Why, for an integer vector x, does as(x, “numeric”

2019-02-03 23:27发布

问题:

While my question is related to this recent one, I suspect its answer(s) will have to do with the detailed workings of R's S4 object system.

What I would expect:

(TLDR; -- All indications are that as(4L, "numeric") should dispatch to a function whose body uses as.numeric(4L) to convert it to a "numeric" vector.)

Whenever one uses as(object, Class) to convert an object to the desired Class, one is really triggering a behind-the-scenes call to coerce(). coerce(), in turn, has a bunch of methods that are dispatched to based on the signature of the function call -- here the class of its first and second arguments.

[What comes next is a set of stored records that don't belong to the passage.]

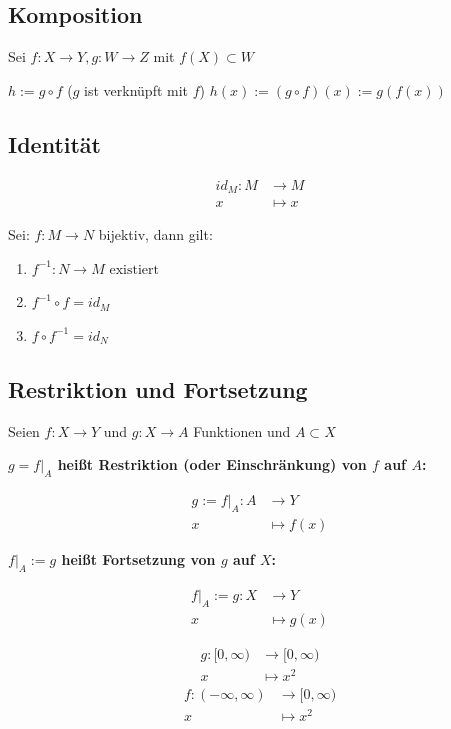 \documentclass[fleqn]{scrbook}
\newenvironment{example}{{\bfseries Beispiel }}{}
\begin{document}
\subsection{Komposition}

Sei $f : X \to Y, g : W \to Z$ mit $f(X) \subset W$

$h:= g \circ f$ ($g$ ist verknüpft mit $f$)
$h(x):= (g \circ f)(x):=g(f(x))$

\subsection{Identität}

\begin{align*}
  id_M : M & \to     M\\
              x & \mapsto x
\end{align*}

Sei: $f : M \to N$ bijektiv, dann gilt:

\begin{enumerate}
 \item $f^{-1} : N \to M \text{ existiert} $
 \item $f^{-1} \circ f = id_M$
 \item $f \circ f^{-1} = id_N$
\end{enumerate}

\subsection{Restriktion und Fortsetzung}

Seien $f : X \to Y$ und $g : X \to A$ Funktionen und $A \subset X$

\textbf{$g=f|_A$ heißt Restriktion (oder Einschränkung) von $f$ auf $A$:}

\begin{align*}
  g := f|_A : A & \to     Y\\
                   x & \mapsto f(x)
\end{align*}

\textbf{$f|_A := g$ heißt Fortsetzung von $g$ auf $X$:}

\begin{align*}
  f|_A := g : X & \to     Y\\
                   x & \mapsto g(x)
\end{align*}

\begin{example}
\begin{align*}
  g : [0,\infty) & \to     [0,\infty)\\
                    x & \mapsto x^2
\end{align*}
\begin{align*}
  f : (-\infty,\infty) & \to     [0,\infty)\\
                          x & \mapsto x^2
\end{align*}
\end{example}
\end{document}
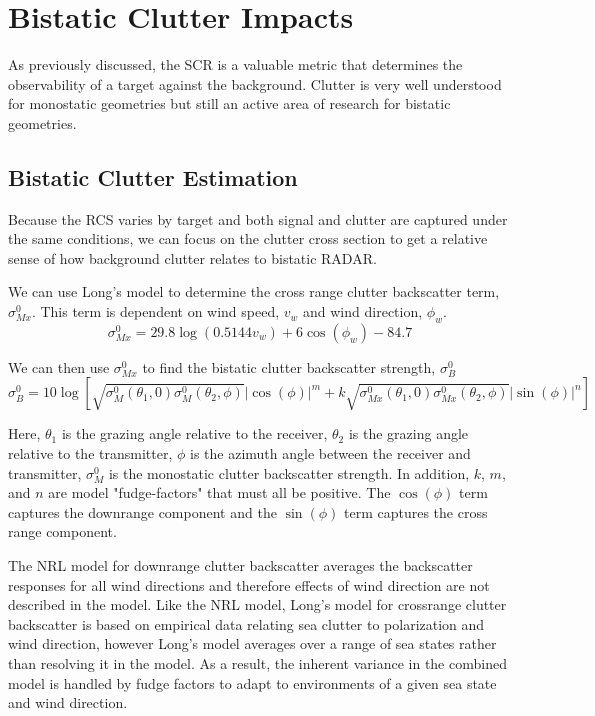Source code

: \section{Bistatic Clutter Impacts}

As previously discussed, the SCR is a valuable metric that determines the observability of a target against the background. Clutter is very well understood for monostatic geometries but still an active area of research for bistatic geometries.

\subsection {Bistatic Clutter Estimation}
Because the RCS varies by target and both signal and clutter are captured under the same conditions, we can focus on the clutter cross section to get a relative sense of how background clutter relates to bistatic RADAR.

We can use Long's model \cite{griffiths_bistatic_clutter} to determine the cross range clutter backscatter term, $\sigma_{Mx}^0$. This term is dependent on wind speed, $v_w$ and wind direction, $\phi_w$.
\begin{equation}
\sigma_{Mx}^0 = 29.8\log\left(0.5144 v_w\right) + 6\cos\left(\phi_w \right) -84.7
\label{bc_eq:1}
\end{equation}
\renewcommand{\baselinestretch}{2} \small\normalsize

We can then use $\sigma_{Mx}^0$ to find the bistatic clutter backscatter strength, $\sigma_{B}^0$
\begin{equation}
\sigma_B^0 = 10\log\left[\sqrt{\sigma_M^0(\theta_1,0)\sigma_M^0(\theta_2,\phi)} |\cos(\phi)|^m  + k\sqrt{\sigma_{Mx}^0(\theta_1,0)\sigma_{Mx}^0(\theta_2,\phi)}|\sin(\phi)|^n \right]
\label{bc_eq:2}
\end{equation}
\renewcommand{\baselinestretch}{2} \small\normalsize

Here, $\theta_1$ is the grazing angle relative to the receiver, $\theta_2$ is the grazing angle relative to the transmitter, $\phi$ is the azimuth angle between the receiver and transmitter, $\sigma_M^0$ is the monostatic clutter backscatter strength. In addition, $k$, $m$, and $n$ are model "fudge-factors" that must all be positive. The $\cos(\phi)$ term captures the downrange component and the $\sin(\phi)$ term captures the cross range component.

The NRL model for downrange clutter backscatter averages the backscatter responses for all wind directions and therefore effects of wind direction are not described in the model. Like the NRL model, Long's model for crossrange clutter backscatter is based on empirical data relating sea clutter to polarization and wind direction, however Long's model averages over a range of sea states rather than resolving it in the model. As a result, the inherent variance in the combined model is handled by fudge factors to adapt to environments of a given sea state and wind direction.

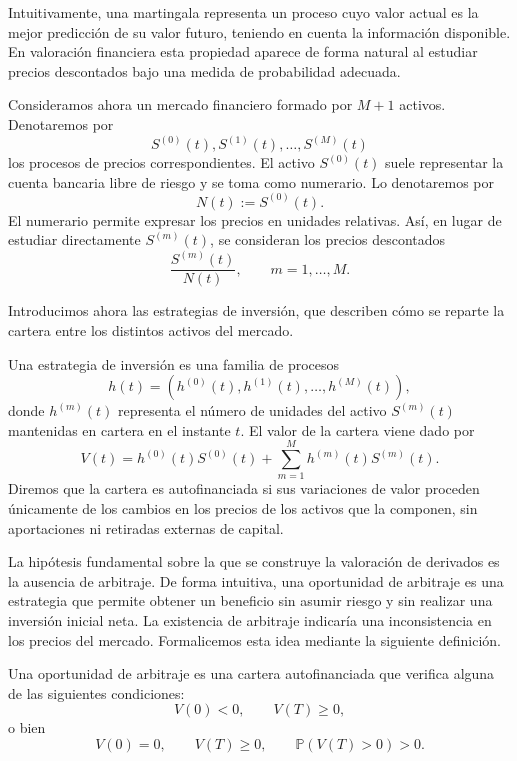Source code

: Intuitivamente, una martingala representa un proceso cuyo valor actual es la mejor predicción de su valor futuro, teniendo en cuenta la información disponible. En valoración financiera esta propiedad aparece de forma natural al estudiar precios descontados bajo una medida de probabilidad adecuada.

Consideramos ahora un mercado financiero formado por \(M+1\) activos. Denotaremos por
\[
S^{(0)}(t),S^{(1)}(t),\ldots,S^{(M)}(t)
\]
los procesos de precios correspondientes. El activo \(S^{(0)}(t)\) suele representar la cuenta bancaria libre de riesgo y se toma como numerario. Lo denotaremos por
\[
N(t):=S^{(0)}(t).
\]
El numerario permite expresar los precios en unidades relativas. Así, en lugar de estudiar directamente \(S^{(m)}(t)\), se consideran los precios descontados
\[
\frac{S^{(m)}(t)}{N(t)}, \qquad m=1,\ldots,M.
\]

Introducimos ahora las estrategias de inversión, que describen cómo se reparte la cartera entre los distintos activos del mercado.

\begin{definition}
\label{def:estrategia-inversion}
Una estrategia de inversión es una familia de procesos
\[
h(t)=\left(h^{(0)}(t),h^{(1)}(t),\ldots,h^{(M)}(t)\right),
\]
donde \(h^{(m)}(t)\) representa el número de unidades del activo \(S^{(m)}(t)\) mantenidas en cartera en el instante \(t\). El valor de la cartera viene dado por
\[
V(t)=h^{(0)}(t)S^{(0)}(t)+\sum_{m=1}^{M}h^{(m)}(t)S^{(m)}(t).
\]
Diremos que la cartera es autofinanciada si sus variaciones de valor proceden únicamente de los cambios en los precios de los activos que la componen, sin aportaciones ni retiradas externas de capital.
\end{definition}

La hipótesis fundamental sobre la que se construye la valoración de derivados es la ausencia de arbitraje. De forma intuitiva, una oportunidad de arbitraje es una estrategia que permite obtener un beneficio sin asumir riesgo y sin realizar una inversión inicial neta. La existencia de arbitraje indicaría una inconsistencia en los precios del mercado. Formalicemos esta idea mediante la siguiente definición.

\begin{definition}
\label{def:oportunidad-arbitraje}
Una oportunidad de arbitraje es una cartera autofinanciada que verifica alguna de las siguientes condiciones:
\[
V(0)<0,\qquad V(T)\geq 0,
\]
o bien
\[
V(0)=0,\qquad V(T)\geq 0,\qquad 
\mathbb{P}(V(T)>0)>0.
\]
\end{definition}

To see a list of all available S4 coerce() methods, one can run showMethods("coerce").

Doing so shows that there is only one method for converting to class "numeric". It's the one with signature from="ANY", to="numeric":

showMethods("coerce")
# Function: coerce (package methods)
# from="ANY", to="array"
#      ... snip ... 
# from="ANY", to="numeric"
#      ... snip ...

That method uses as.numeric() to perform its conversion:

getMethod("coerce", c("ANY", "numeric"))
# Method Definition:
# 
# function (from, to, strict = TRUE) 
# {
#     value <- as.numeric(from)
#     if (strict) 
#         attributes(value) <- NULL
#     value
# }
# <environment: namespace:methods>
# 
# Signatures:
#         from  to       
# target  "ANY" "numeric"
# defined "ANY" "numeric"

Given its signature, and the fact that it's the only coerce() method for conversion to class "numeric", I would've expected that the function shown above is what would be dispatched to by a call to as(4L, "numeric"). That expectation is only reinforced by running the following two checks.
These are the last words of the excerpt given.